The solution, for India, is to dispense with those ambiguities and create a mandatory mechanism that pays creators while giving AI developers immediate legal certainty.

But the reaction from the technology industry has been anything but unified. Nasscom, which represents major technology companies including Google and Microsoft, filed a formal dissent urging India to adopt a broad text-and-data-mining exception instead. It argued that AI developers should be free to train on copyrighted content so long as they access the material lawfully. Nasscom warned that mandatory licensing could slow innovation and said rights holders who object should be allowed to opt out, rather than forcing companies to pay for all training data.

The Business Software Alliance, whose members include Adobe, Amazon Web Services, and Microsoft, also urged the government to avoid relying solely on licensing. In its submissions, BSA pushed for an explicit text-and-data-mining exception, arguing that a mandatory licensing regime might be impractical and could limit training datasets so severely that model quality suffers.
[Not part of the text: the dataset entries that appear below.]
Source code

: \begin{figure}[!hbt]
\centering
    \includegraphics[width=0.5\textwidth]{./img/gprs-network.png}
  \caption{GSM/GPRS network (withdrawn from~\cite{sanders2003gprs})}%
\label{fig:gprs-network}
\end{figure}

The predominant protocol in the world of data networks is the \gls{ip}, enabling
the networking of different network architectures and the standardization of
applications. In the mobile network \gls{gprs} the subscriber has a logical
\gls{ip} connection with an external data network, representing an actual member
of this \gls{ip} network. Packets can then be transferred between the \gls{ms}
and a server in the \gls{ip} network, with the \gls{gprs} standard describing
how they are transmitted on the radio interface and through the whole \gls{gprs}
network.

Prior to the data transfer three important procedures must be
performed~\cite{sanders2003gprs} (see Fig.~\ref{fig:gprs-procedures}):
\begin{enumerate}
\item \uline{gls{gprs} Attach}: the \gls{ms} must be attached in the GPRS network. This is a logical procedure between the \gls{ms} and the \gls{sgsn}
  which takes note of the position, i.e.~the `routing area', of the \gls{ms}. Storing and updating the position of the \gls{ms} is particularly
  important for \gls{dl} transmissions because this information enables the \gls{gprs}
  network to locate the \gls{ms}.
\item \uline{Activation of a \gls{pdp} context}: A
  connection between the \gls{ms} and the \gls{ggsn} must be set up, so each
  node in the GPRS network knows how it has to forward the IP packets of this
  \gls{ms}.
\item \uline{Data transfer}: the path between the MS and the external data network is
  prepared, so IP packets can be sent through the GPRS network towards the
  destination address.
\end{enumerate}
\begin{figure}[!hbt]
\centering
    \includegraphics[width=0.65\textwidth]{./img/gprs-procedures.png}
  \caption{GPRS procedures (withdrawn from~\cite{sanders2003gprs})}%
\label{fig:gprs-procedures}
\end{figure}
It warned that restricting models to licensed or public-domain material could “increase the risk that outputs simply reflect the trends and biases” of limited datasets.
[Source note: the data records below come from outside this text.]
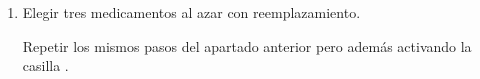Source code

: \begin{enumerate}[leftmargin=*]
\begin{enumerate}
\item Elegir tres medicamentos al azar con reemplazamiento.
\begin{indicacion}
Repetir los mismos pasos del apartado anterior pero además activando la casilla .
\end{indicacion}
\end{enumerate}





\end{enumerate}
The committee, however, rejected the idea of combining a broad exception with an opt-out, arguing that such systems either weaken copyright protections or create enforcement challenges so enormous that rights holders cannot realistically protect their work. Instead, the proposed hybrid model would give AI developers immediate, automatic access to all copyrighted works — but require them to pay royalties into the central collecting body.
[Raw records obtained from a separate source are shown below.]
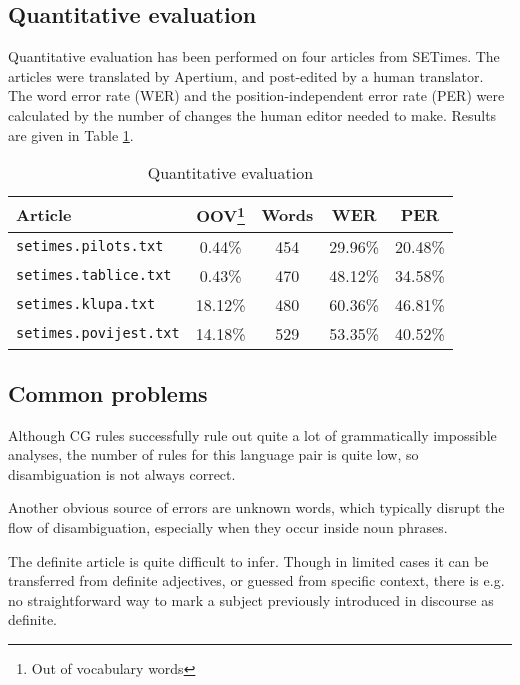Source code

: \documentclass{book}
\begin{document}
\subsection*{Quantitative evaluation}

Quantitative evaluation has been performed on four articles from SETimes. The articles
were translated by Apertium, and post-edited by a human translator. The word error rate (WER)
and the position-independent error rate (PER) were calculated by the number of changes the
human editor needed to make. Results are given in Table \ref{tab:quantitative}.

\begin{savenotes}
\begin{table}
\begin{center}
\begin{tabular}{l|c|c|c|c}
Article & OOV\footnote{Out of vocabulary words} & Words & WER & PER \\
\hline
\texttt{setimes.pilots.txt} & 0.44\% & 454 & 29.96\% & 20.48\% \\
\texttt{setimes.tablice.txt} & 0.43\% & 470 & 48.12\% & 34.58\% \\
\texttt{setimes.klupa.txt} & 18.12\% & 480 & 60.36\% & 46.81\% \\
\texttt{setimes.povijest.txt} & 14.18\% & 529 & 53.35\% & 40.52\% \\
\hline
\end{tabular}
\caption{Quantitative evaluation}
\label{tab:quantitative}
\end{center}
\end{table}
\end{savenotes}



\subsection*{Common problems}

Although CG rules successfully rule out quite a lot of
grammatically impossible analyses, the number of rules for this language pair
is quite low, so disambiguation is not always correct.

Another obvious source of errors are unknown words, which typically disrupt 
the flow of disambiguation, especially when they occur inside noun phrases.

The definite article is quite difficult to infer. Though in limited
cases it can be transferred from definite adjectives, or guessed from
specific context, there is e.g. no straightforward way to mark a subject previously
introduced in discourse as definite.
\end{document}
India is the world’s largest market by population, one of the fastest-growing digital economies, and an increasingly critical testing ground for enterprise AI adoption. If India adopts the system as proposed, every AI developer operating in the country would face predictable royalty obligations but also gain unrestricted access to rich, culturally diverse datasets. Companies may ultimately accept that trade-off if it provides legal certainty missing in Western markets. But royalty payments could reshape cost structures, especially for large-scale model training that depends on vast, continuously updated datasets.

For creators, the proposal marks a rare moment when regulatory momentum sits squarely on their side. Indian courts are already reviewing cases that test whether training violates copyright law. A Delhi High Court case brought by ANI against OpenAI has pushed judges to interrogate whether training itself counts as reproduction. Globally, similar lawsuits are moving through U.S. federal courts and European jurisdictions. India’s framework would bypass years of legal uncertainty by requiring compensation up front.

The political momentum behind the plan reflects India’s ambitions to regulate AI on its own terms rather than follow frameworks built in Washington or Brussels. The country sees AI as a strategic economic pillar and appears intent on designing a copyright system that reflects the size of its creative industries and the scale of its digital markets.

The government has opened the proposal for public consultation, giving companies and stakeholders 30 days to submit comments. After reviewing submissions, the committee will finalize its recommendations before the framework advances through the government.

India’s move sets up a dramatic global test case. If implemented, its system could become a template for other emerging markets with large creator communities but limited bargaining power against Big Tech. It could pressure Western regulators to accelerate their own debates. It could force companies like OpenAI, Google, and Microsoft to operate with new royalty liabilities in one of the world’s most consequential markets.

Or it could spark the industry to mount an aggressive pushback phase, warning that a licensing-heavy regime would slow innovation and limit India’s competitiveness.

Either way, India has just injected one of the boldest, most far-reaching proposals yet into the debate over who gets paid in the age of AI.